# What to produce
Only the lines below from the one containing "Sample website with plenty of files for demos" to the one containing "On entering, the" should be repeated, both included and unchanged.
___ Given entries
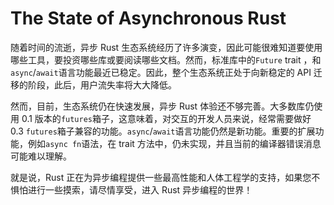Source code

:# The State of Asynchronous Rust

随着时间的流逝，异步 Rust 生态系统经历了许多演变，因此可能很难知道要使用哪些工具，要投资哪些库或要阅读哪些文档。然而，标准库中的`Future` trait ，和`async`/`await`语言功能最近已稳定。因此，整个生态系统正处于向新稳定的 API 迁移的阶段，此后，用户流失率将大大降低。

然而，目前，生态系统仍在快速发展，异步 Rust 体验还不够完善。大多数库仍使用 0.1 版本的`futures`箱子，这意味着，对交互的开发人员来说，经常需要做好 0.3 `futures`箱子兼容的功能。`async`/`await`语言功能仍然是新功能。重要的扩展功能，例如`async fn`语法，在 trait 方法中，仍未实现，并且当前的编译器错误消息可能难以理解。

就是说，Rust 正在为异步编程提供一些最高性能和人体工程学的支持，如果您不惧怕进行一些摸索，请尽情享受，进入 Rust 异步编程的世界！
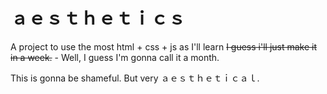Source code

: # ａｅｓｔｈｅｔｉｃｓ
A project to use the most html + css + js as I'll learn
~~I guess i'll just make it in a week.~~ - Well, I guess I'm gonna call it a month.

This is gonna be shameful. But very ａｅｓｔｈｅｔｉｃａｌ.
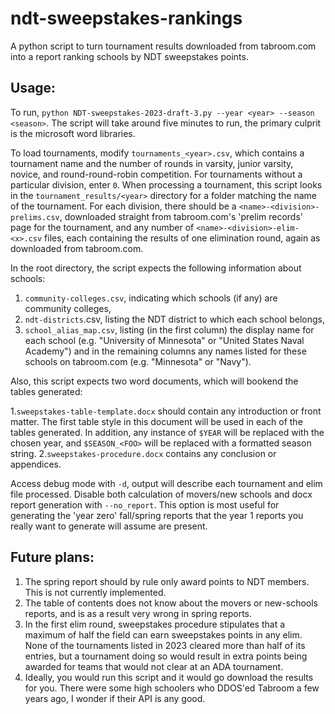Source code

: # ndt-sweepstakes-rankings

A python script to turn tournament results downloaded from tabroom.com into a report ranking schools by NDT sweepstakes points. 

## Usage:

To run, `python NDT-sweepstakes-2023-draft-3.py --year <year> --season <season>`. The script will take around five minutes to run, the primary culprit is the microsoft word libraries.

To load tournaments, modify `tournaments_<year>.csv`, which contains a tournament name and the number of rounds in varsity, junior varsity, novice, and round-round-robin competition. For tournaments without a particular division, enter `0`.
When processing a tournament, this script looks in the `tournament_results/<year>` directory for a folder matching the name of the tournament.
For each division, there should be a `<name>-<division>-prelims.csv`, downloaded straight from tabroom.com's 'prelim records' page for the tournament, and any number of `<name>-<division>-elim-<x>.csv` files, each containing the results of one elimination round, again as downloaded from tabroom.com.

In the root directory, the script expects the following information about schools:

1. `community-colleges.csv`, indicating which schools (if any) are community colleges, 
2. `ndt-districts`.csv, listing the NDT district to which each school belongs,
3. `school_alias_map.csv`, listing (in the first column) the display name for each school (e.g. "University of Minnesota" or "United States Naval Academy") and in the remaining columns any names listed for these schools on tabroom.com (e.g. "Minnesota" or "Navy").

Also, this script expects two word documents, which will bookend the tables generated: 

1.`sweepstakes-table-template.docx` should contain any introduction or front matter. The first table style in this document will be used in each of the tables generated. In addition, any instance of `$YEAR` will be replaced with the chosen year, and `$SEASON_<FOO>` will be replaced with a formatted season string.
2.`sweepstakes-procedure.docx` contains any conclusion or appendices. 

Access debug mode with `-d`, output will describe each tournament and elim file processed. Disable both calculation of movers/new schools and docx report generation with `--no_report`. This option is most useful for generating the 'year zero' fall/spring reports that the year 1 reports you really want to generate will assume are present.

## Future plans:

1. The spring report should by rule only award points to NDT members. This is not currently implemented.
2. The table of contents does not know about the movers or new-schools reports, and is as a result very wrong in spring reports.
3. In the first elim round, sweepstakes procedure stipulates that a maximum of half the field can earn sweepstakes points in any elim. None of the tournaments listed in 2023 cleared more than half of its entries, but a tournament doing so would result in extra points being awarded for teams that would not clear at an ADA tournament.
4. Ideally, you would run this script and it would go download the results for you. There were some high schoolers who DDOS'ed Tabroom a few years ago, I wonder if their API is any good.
______
___ Given entries
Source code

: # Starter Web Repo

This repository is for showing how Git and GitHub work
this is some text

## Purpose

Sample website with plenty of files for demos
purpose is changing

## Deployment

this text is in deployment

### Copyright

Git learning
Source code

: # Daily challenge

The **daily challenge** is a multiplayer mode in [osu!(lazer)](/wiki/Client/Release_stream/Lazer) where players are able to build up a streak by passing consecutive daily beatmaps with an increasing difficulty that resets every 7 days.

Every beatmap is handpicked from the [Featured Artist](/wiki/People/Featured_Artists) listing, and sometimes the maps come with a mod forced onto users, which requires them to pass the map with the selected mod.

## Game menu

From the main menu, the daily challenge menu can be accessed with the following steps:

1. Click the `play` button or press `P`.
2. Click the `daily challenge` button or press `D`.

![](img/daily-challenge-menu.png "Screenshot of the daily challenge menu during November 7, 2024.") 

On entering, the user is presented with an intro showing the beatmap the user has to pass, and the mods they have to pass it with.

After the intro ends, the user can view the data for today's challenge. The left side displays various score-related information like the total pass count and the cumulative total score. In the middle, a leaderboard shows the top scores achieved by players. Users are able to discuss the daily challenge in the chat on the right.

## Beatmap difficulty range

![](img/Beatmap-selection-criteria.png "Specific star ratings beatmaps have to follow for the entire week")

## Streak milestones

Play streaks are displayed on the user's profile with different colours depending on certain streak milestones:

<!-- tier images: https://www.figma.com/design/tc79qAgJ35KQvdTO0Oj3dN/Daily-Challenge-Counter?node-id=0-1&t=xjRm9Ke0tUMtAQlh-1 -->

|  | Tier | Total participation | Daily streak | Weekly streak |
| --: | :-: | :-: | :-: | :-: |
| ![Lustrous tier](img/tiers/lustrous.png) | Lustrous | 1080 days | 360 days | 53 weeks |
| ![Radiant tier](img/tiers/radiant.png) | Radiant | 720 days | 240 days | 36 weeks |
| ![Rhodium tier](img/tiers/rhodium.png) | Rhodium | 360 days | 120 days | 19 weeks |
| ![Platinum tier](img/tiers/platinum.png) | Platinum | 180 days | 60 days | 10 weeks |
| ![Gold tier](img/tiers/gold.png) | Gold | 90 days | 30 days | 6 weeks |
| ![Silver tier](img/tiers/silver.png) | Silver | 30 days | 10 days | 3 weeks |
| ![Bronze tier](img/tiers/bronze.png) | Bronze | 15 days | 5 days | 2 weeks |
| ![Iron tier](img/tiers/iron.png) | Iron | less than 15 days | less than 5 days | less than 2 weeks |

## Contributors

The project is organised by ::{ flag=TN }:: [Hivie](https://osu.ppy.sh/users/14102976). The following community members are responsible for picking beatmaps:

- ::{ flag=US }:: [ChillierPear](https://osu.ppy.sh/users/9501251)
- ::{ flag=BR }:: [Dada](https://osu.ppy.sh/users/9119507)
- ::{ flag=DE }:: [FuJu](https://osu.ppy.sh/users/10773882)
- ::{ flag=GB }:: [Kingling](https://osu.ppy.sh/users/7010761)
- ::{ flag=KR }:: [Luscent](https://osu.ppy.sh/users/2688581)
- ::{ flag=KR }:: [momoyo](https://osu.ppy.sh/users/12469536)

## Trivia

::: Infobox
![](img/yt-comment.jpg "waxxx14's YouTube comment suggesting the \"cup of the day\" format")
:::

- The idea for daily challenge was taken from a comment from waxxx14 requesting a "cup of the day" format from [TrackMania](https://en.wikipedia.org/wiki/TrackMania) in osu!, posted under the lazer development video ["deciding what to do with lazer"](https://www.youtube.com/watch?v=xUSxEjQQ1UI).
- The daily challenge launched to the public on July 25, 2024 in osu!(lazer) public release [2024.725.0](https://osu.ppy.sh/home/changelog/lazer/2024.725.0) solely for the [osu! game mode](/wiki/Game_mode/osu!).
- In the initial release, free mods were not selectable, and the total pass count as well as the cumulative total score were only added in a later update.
______
# Written answer
Sample website with plenty of files for demos
purpose is changing

## Deployment

this text is in deployment

### Copyright

Git learning
Source code

: # Daily challenge

The **daily challenge** is a multiplayer mode in [osu!(lazer)](/wiki/Client/Release_stream/Lazer) where players are able to build up a streak by passing consecutive daily beatmaps with an increasing difficulty that resets every 7 days.

Every beatmap is handpicked from the [Featured Artist](/wiki/People/Featured_Artists) listing, and sometimes the maps come with a mod forced onto users, which requires them to pass the map with the selected mod.

## Game menu

From the main menu, the daily challenge menu can be accessed with the following steps:

1. Click the `play` button or press `P`.
2. Click the `daily challenge` button or press `D`.

![](img/daily-challenge-menu.png "Screenshot of the daily challenge menu during November 7, 2024.") 

On entering, the user is presented with an intro showing the beatmap the user has to pass, and the mods they have to pass it with.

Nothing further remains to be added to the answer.